### Required action
The answer must consist of the records, repeated exactly.

[Records contained in a dataset]
----

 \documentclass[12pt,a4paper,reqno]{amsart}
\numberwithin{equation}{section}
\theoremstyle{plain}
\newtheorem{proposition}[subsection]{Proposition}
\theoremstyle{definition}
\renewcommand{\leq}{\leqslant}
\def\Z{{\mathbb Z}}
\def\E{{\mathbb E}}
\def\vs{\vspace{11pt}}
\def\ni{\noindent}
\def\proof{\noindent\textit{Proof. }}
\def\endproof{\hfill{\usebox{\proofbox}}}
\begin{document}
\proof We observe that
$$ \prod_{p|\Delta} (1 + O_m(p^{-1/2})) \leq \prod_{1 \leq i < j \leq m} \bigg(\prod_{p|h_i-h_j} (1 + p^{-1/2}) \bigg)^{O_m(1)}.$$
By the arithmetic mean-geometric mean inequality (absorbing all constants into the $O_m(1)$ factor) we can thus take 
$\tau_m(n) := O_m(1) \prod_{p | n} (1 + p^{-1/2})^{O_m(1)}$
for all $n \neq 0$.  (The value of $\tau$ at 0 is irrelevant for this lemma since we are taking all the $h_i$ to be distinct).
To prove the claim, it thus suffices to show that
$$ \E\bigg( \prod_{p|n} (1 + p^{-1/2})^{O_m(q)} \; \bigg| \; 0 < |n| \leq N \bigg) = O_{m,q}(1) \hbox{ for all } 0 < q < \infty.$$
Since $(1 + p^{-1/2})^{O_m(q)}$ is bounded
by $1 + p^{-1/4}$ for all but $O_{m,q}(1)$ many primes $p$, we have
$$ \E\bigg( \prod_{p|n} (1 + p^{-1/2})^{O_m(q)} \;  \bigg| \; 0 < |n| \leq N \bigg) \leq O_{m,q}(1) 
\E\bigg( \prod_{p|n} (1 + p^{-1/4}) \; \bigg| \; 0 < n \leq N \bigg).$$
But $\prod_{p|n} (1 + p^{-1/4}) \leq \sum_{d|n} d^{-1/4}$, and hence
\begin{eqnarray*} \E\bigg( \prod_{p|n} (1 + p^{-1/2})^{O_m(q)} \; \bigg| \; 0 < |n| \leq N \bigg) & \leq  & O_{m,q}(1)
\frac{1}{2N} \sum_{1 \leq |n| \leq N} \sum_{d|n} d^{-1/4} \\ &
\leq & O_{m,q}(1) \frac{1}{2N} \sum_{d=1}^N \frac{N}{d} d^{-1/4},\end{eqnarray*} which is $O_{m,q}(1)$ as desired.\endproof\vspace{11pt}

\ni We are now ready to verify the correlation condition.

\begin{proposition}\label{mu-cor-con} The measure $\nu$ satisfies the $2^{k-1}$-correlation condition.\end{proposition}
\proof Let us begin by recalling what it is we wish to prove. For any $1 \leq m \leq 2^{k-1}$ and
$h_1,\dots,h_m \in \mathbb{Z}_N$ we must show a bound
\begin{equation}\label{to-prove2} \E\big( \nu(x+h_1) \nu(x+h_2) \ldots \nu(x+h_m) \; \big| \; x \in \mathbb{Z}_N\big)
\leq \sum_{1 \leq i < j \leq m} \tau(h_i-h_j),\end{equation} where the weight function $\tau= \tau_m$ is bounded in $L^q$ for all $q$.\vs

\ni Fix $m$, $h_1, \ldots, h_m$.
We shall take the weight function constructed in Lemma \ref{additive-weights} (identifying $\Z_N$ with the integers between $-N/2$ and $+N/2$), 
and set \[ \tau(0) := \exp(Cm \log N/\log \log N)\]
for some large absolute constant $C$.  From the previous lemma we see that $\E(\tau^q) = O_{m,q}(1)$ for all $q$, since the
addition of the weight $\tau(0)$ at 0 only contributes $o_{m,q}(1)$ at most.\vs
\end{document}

----

### Response area
 \documentclass[12pt,a4paper,reqno]{amsart}
\numberwithin{equation}{section}
\theoremstyle{plain}
\newtheorem{proposition}[subsection]{Proposition}
\theoremstyle{definition}
\renewcommand{\leq}{\leqslant}
\def\Z{{\mathbb Z}}
\def\E{{\mathbb E}}
\def\vs{\vspace{11pt}}
\def\ni{\noindent}
\def\proof{\noindent\textit{Proof. }}
\def\endproof{\hfill{\usebox{\proofbox}}}
\begin{document}
\proof We observe that
$$ \prod_{p|\Delta} (1 + O_m(p^{-1/2})) \leq \prod_{1 \leq i < j \leq m} \bigg(\prod_{p|h_i-h_j} (1 + p^{-1/2}) \bigg)^{O_m(1)}.$$
By the arithmetic mean-geometric mean inequality (absorbing all constants into the $O_m(1)$ factor) we can thus take 
$\tau_m(n) := O_m(1) \prod_{p | n} (1 + p^{-1/2})^{O_m(1)}$
for all $n \neq 0$.  (The value of $\tau$ at 0 is irrelevant for this lemma since we are taking all the $h_i$ to be distinct).
To prove the claim, it thus suffices to show that
$$ \E\bigg( \prod_{p|n} (1 + p^{-1/2})^{O_m(q)} \; \bigg| \; 0 < |n| \leq N \bigg) = O_{m,q}(1) \hbox{ for all } 0 < q < \infty.$$
Since $(1 + p^{-1/2})^{O_m(q)}$ is bounded
by $1 + p^{-1/4}$ for all but $O_{m,q}(1)$ many primes $p$, we have
$$ \E\bigg( \prod_{p|n} (1 + p^{-1/2})^{O_m(q)} \;  \bigg| \; 0 < |n| \leq N \bigg) \leq O_{m,q}(1) 
\E\bigg( \prod_{p|n} (1 + p^{-1/4}) \; \bigg| \; 0 < n \leq N \bigg).$$
But $\prod_{p|n} (1 + p^{-1/4}) \leq \sum_{d|n} d^{-1/4}$, and hence
\begin{eqnarray*} \E\bigg( \prod_{p|n} (1 + p^{-1/2})^{O_m(q)} \; \bigg| \; 0 < |n| \leq N \bigg) & \leq  & O_{m,q}(1)
\frac{1}{2N} \sum_{1 \leq |n| \leq N} \sum_{d|n} d^{-1/4} \\ &
\leq & O_{m,q}(1) \frac{1}{2N} \sum_{d=1}^N \frac{N}{d} d^{-1/4},\end{eqnarray*} which is $O_{m,q}(1)$ as desired.\endproof\vspace{11pt}

\ni We are now ready to verify the correlation condition.

\begin{proposition}\label{mu-cor-con} The measure $\nu$ satisfies the $2^{k-1}$-correlation condition.\end{proposition}
\proof Let us begin by recalling what it is we wish to prove. For any $1 \leq m \leq 2^{k-1}$ and
$h_1,\dots,h_m \in \mathbb{Z}_N$ we must show a bound
\begin{equation}\label{to-prove2} \E\big( \nu(x+h_1) \nu(x+h_2) \ldots \nu(x+h_m) \; \big| \; x \in \mathbb{Z}_N\big)
\leq \sum_{1 \leq i < j \leq m} \tau(h_i-h_j),\end{equation} where the weight function $\tau= \tau_m$ is bounded in $L^q$ for all $q$.\vs

\ni Fix $m$, $h_1, \ldots, h_m$.
We shall take the weight function constructed in Lemma \ref{additive-weights} (identifying $\Z_N$ with the integers between $-N/2$ and $+N/2$), 
and set \[ \tau(0) := \exp(Cm \log N/\log \log N)\]
for some large absolute constant $C$.  From the previous lemma we see that $\E(\tau^q) = O_{m,q}(1)$ for all $q$, since the
addition of the weight $\tau(0)$ at 0 only contributes $o_{m,q}(1)$ at most.\vs
\end{document}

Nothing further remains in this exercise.